As Romania and Bulgaria join the EU, there is a reason for concern that Central European post-accession blues might hit them as well. These two candidate countries have already been facing criticism for insufficient political preparedness: corruption, political instability, weak civic society and poor treatment of their large ethnic minorities. Moreover, both of them are ruled by fractious coalitions that have already been close to breakdown. With nationalist Greater Romania party and populist and Bulgarian xenophobic Ataka party in parliament, it is clear as well that the countries are susceptible to populism and nationalism. On the other hand, it is true that the EU now has stronger tools – namely the power to cut Bulgaria and Romania off from structural aid – enabling it to intervene if the new member states breach their commitments. Thus, it is yet to be determined if, and to what extent, EU accession precipitates an outburst of frustration that might cast a shadow on the countries’ successful integration.
This article was published in the Central Europe Digest of the Center for European Policy Analysis on December 14, 2006 (cepa.ncpa.org).
Author is member of Eastern European Program
(1) Magyar Hirlap, http://www.eurotopics.net/en/presseschau/archiv/archiv_dossier/DOSSIER10622
(2) Xenophobic Slovak National Party (SNS) and the Movement for Democratic Slovakia (HZDS) of former authoritarian premier Vladimir Meciar.
(3) Petr Holub: 1989? Central Europe Calls For New Revolution. http://aktualne.centrum.cz/domaci/zdravi-skola-spolecnost/clanek.phtml?id=287122.
(4) „Round tables“ were mostly significant in Poland and, to a lesser extent, in Hungary.

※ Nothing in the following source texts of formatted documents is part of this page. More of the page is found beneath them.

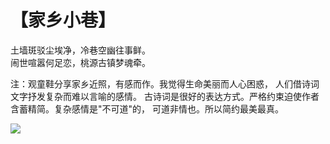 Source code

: # 【家乡小巷】

土墙斑驳尘埃净，冷巷空幽往事鲜。  
闹世喧嚣何足恋，桃源古镇梦魂牵。

注：观童鞋分享家乡近照，有感而作。我觉得生命美丽而人心困惑， 人们借诗词文字抒发复杂而难以言喻的感情。
古诗词是很好的表达方式。严格约束迫使作者含蓄精简。复杂感情是"不可道"的， 可道非情也。所以简约最美最真。

![](10.jpg)
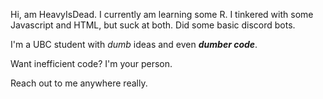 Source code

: Hi, am HeavyIsDead. I currently am learning some R. I tinkered with some Javascript and HTML, but suck at both. Did some basic discord bots.

I'm a UBC student with *dumb* ideas and even ***dumber code***.

Want inefficient code? I'm your person.

Reach out to me anywhere really.
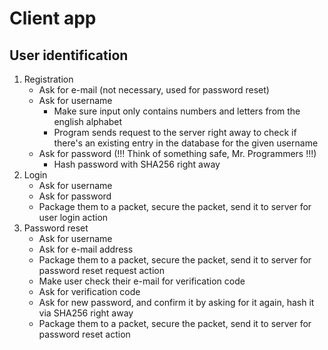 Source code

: # Client app

## User identification
1. Registration
   - Ask for e-mail (not necessary, used for password reset)
   - Ask for username
     * Make sure input only contains numbers and letters from the english alphabet
     * Program sends request to the server right away to check if there's an existing entry in the database for the given username
   - Ask for password (!!! Think of something safe, Mr. Programmers !!!)
     * Hash password with SHA256 right away
2. Login
   - Ask for username
   - Ask for password
   - Package them to a packet, secure the packet, send it to server for user login action
3. Password reset
   - Ask for username
   - Ask for e-mail address
   - Package them to a packet, secure the packet, send it to server for password reset request action
   - Make user check their e-mail for verification code
   - Ask for verification code
   - Ask for new password, and confirm it by asking for it again, hash it via SHA256 right away
   - Package them to a packet, secure the packet, send it to server for password reset action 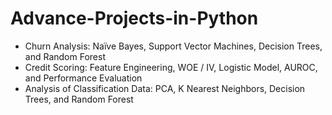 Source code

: # Advance-Projects-in-Python

* Churn Analysis: Naïve Bayes, Support Vector Machines, Decision Trees, and Random Forest 
* Credit Scoring: Feature Engineering, WOE / IV, Logistic Model, AUROC, and Performance Evaluation 
* Analysis of Classification Data: PCA, K Nearest Neighbors, Decision Trees, and Random Forest
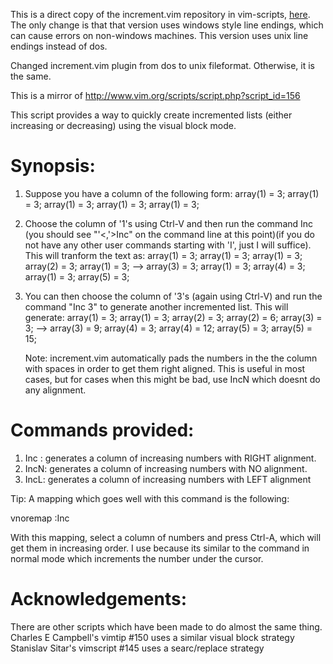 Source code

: This is a direct copy of the increment.vim repository in vim-scripts,
[here](https://github.com/vim-scripts/increment.vim--Avadhanula). The only
change is that that version uses windows style line endings, which can cause
errors on non-windows machines. This version uses unix line endings instead of
dos.

Changed increment.vim plugin from dos to unix fileformat.  Otherwise,
it is the same.

This is a mirror of http://www.vim.org/scripts/script.php?script_id=156

This script provides a way to quickly create incremented lists (either
increasing or decreasing) using the visual block mode. 

Synopsis:
=========
1. Suppose you have a column of the following form:
    array(1) = 3;
    array(1) = 3;
    array(1) = 3;
    array(1) = 3;
    array(1) = 3;
2. Choose the column of '1's using Ctrl-V and then run the command Inc (you
   should see "'<,'>Inc" on the command line at this point)(if you do not
   have any other user commands starting with 'I', just I will suffice).
   This will tranform the text as:
    array(1) = 3;       array(1) = 3;
    array(1) = 3;       array(2) = 3;
    array(1) = 3;  --> array(3) = 3;
    array(1) = 3;       array(4) = 3;
    array(1) = 3;       array(5) = 3;
3. You can then choose the column of '3's (again using Ctrl-V) and run the
   command "Inc 3" to generate another incremented list. This will
   generate:
    array(1) = 3;        array(1) =  3;
    array(2) = 3;        array(2) =  6;
    array(3) = 3;  -->  array(3) =  9;
    array(4) = 3;        array(4) = 12;
    array(5) = 3;        array(5) = 15;
    
    Note: increment.vim automatically pads the numbers in the the column
    with spaces in order to get them right aligned. This is useful in most
    cases, but for cases when this might be bad, use IncN which doesnt do
    any alignment. 

Commands provided:
==================
1. Inc : generates a column of increasing numbers with RIGHT  alignment.
2. IncN: generates a column of increasing numbers with NO     alignment.
3. IncL: generates a column of increasing numbers with LEFT   alignment

Tip:
A mapping which goes well with this command is the following:

vnoremap <c-a> :Inc<CR>

With this mapping, select a column of numbers and press Ctrl-A, which will
get them in increasing order. I use <c-a> because its similar to the <c-a>
command in normal mode which increments the number under the cursor.

Acknowledgements:
===============
There are other scripts which have been made to do almost the same thing.
Charles E Campbell's vimtip #150         uses a similar visual block strategy
Stanislav Sitar's         vimscript #145     uses a searc/replace strategy


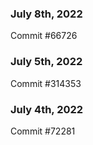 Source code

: ### July 8th, 2022

Commit #66726

### July 5th, 2022

Commit #314353


### July 4th, 2022

Commit #72281

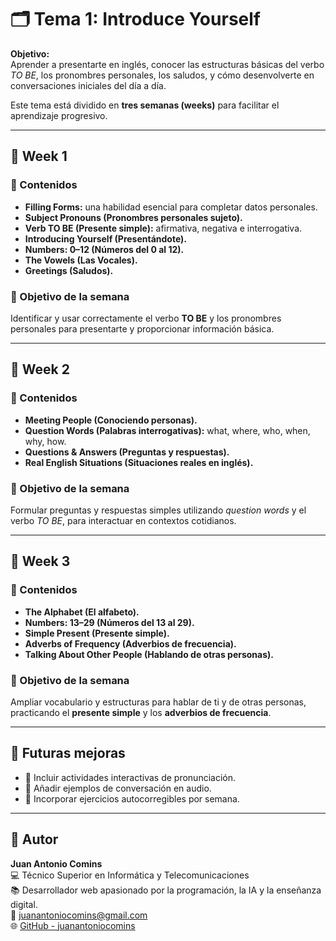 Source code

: # 🗂️ Tema 1: Introduce Yourself

**Objetivo:**  
Aprender a presentarte en inglés, conocer las estructuras básicas del verbo *TO BE*, los pronombres personales, los saludos, y cómo desenvolverte en conversaciones iniciales del día a día.

Este tema está dividido en **tres semanas (weeks)** para facilitar el aprendizaje progresivo.

---

## 📅 Week 1

### 🧠 Contenidos
- **Filling Forms:** una habilidad esencial para completar datos personales.  
- **Subject Pronouns (Pronombres personales sujeto).**  
- **Verb TO BE (Presente simple):** afirmativa, negativa e interrogativa.  
- **Introducing Yourself (Presentándote).**  
- **Numbers: 0–12 (Números del 0 al 12).**  
- **The Vowels (Las Vocales).**  
- **Greetings (Saludos).**

### 🎯 Objetivo de la semana
Identificar y usar correctamente el verbo **TO BE** y los pronombres personales para presentarte y proporcionar información básica.

---

## 📅 Week 2

### 🧠 Contenidos
- **Meeting People (Conociendo personas).**  
- **Question Words (Palabras interrogativas):** what, where, who, when, why, how.  
- **Questions & Answers (Preguntas y respuestas).**  
- **Real English Situations (Situaciones reales en inglés).**

### 🎯 Objetivo de la semana
Formular preguntas y respuestas simples utilizando *question words* y el verbo *TO BE*, para interactuar en contextos cotidianos.

---

## 📅 Week 3

### 🧠 Contenidos
- **The Alphabet (El alfabeto).**  
- **Numbers: 13–29 (Números del 13 al 29).**  
- **Simple Present (Presente simple).**  
- **Adverbs of Frequency (Adverbios de frecuencia).**  
- **Talking About Other People (Hablando de otras personas).**

### 🎯 Objetivo de la semana
Ampliar vocabulario y estructuras para hablar de ti y de otras personas, practicando el **presente simple** y los **adverbios de frecuencia**.

---

## 🧭 Futuras mejoras

- 🔹 Incluir actividades interactivas de pronunciación.  
- 🔹 Añadir ejemplos de conversación en audio.  
- 🔹 Incorporar ejercicios autocorregibles por semana.  

---

## 👤 Autor

**Juan Antonio Comins**  
💻 Técnico Superior en Informática y Telecomunicaciones  
📚 Desarrollador web apasionado por la programación, la IA y la enseñanza digital.  
📧 [juanantoniocomins@gmail.com](mailto:juanantoniocomins@gmail.com)  
🌐 [GitHub - juanantoniocomins](https://github.com/juanantoniocomins)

Czechoslovak transition was more spontaneous.
(5) The right-left ratio in Parliament is 100:100. Right-wing ODS has ccused left-wing CSSD of pro-Communist orientation, which has been in the way of a grand coalition.

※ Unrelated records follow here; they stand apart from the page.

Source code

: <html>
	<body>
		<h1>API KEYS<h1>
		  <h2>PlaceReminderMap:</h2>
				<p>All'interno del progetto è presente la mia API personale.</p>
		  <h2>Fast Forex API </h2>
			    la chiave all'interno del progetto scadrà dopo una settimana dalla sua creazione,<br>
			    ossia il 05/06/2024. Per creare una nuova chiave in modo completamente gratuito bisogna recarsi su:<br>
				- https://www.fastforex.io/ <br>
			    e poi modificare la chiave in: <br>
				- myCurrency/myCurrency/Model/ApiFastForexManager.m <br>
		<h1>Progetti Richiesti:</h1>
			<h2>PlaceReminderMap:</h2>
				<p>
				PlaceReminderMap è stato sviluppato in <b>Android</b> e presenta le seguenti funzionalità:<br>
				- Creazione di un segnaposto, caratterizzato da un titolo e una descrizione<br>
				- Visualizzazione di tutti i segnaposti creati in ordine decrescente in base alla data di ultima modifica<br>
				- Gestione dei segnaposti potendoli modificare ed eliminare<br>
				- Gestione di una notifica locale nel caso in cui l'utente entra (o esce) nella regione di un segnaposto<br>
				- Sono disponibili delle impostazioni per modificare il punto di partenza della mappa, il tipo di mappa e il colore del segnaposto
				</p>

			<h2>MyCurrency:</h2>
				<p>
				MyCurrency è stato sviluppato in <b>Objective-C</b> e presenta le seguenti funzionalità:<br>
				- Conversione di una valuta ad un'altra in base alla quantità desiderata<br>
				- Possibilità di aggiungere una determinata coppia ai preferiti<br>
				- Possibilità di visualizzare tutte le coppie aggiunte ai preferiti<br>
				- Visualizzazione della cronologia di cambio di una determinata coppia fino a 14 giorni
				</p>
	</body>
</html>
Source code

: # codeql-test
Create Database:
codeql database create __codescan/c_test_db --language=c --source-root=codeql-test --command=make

(6) KSCM, received 12.7 per cent in the last general elections.
(7) Notably in the name of strict criteria for entry in the eurozone.
(8) Jacques Rupnik: Europe Moves Eastward. Journal of Democracy, Vol.15, No.1, pg. 77-81
(9) Former partners Social Democrats (CSSD) and Christian Democrats (KDU-CSL). KDU-CSL now refuses to cooperate with CSSD as the latter has formed a leftist block with the Communists (KSCM).

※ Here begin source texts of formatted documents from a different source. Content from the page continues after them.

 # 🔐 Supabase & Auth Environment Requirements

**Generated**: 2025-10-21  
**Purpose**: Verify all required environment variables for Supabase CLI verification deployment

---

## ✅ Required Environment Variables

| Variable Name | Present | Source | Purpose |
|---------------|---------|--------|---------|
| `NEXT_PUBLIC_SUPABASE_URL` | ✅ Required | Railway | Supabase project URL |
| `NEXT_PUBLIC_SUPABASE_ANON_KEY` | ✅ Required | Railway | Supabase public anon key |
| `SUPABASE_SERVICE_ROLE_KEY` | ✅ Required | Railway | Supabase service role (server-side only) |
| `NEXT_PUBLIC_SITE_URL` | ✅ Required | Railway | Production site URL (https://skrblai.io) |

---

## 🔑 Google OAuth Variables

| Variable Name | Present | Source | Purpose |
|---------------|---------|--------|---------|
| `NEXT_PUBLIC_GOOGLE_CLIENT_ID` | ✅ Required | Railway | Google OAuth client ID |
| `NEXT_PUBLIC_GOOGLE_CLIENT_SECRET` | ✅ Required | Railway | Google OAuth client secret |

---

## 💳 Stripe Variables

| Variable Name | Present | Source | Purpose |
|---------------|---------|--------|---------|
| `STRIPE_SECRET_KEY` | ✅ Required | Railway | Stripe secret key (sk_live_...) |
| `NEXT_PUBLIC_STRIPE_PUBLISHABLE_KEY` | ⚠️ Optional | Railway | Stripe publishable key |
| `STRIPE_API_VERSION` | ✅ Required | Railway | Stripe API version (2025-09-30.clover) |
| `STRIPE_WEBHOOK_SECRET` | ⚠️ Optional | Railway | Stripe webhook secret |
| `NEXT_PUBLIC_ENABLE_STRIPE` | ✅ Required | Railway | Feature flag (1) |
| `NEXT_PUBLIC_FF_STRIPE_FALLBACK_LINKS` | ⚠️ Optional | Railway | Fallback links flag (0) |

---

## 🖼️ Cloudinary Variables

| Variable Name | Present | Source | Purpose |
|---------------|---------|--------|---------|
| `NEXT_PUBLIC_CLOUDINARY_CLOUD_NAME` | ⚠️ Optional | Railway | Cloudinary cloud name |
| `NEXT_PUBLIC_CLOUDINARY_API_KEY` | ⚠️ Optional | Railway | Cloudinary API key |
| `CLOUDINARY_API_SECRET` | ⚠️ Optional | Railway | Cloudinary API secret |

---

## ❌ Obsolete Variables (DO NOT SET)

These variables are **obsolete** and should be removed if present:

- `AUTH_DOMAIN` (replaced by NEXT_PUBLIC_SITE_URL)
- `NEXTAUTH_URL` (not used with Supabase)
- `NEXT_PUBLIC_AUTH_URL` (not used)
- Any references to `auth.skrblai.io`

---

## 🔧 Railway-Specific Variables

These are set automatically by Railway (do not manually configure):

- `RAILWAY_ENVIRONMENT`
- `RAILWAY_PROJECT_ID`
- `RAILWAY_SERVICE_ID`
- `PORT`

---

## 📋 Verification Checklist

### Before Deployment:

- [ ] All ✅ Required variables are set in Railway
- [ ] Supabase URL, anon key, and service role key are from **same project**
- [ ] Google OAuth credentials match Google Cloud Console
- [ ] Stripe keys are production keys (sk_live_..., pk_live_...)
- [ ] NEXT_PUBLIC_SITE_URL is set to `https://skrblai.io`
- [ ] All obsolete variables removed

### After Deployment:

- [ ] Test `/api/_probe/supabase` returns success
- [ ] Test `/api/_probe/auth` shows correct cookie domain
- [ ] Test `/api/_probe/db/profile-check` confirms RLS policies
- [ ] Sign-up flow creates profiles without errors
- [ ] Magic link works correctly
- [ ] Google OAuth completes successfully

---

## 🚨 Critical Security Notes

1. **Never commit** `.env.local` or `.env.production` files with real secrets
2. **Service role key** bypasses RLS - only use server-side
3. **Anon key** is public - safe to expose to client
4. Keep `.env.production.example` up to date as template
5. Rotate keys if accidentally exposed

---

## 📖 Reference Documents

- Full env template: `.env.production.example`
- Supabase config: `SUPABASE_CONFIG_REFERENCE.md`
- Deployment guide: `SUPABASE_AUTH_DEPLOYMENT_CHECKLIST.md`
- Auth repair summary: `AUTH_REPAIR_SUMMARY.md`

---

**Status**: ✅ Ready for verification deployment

(10) Former allies Slovak Christian Democratic Union (SDKU) and Christian Democratic Party (KDH). KDH did not join a center-right block after the last elections and thus ruined a chance of a center-right government.
(11) Jan Cienski, Stefan Wagstyl: Twin Leaders Are Remaking Poland. Financial Times, August 30, 2006.
(12) Slovak ruling social democrats have already been suspended from the Party of European Socialists due to the unacceptable alliance with far-right nationalists, yet they have dismissed criticism and refused to compromise their coalition partner.
(13) In less than a year, the CSSD recovered, receiving 32.3 per cent of the vote and becoming the second strongest party.
(14) The recent revelation of the fraud provoked demonstrations in Budapest.
(15) General elections in Poland, local elections in Hungary, both general and local elections in the Czech Republic.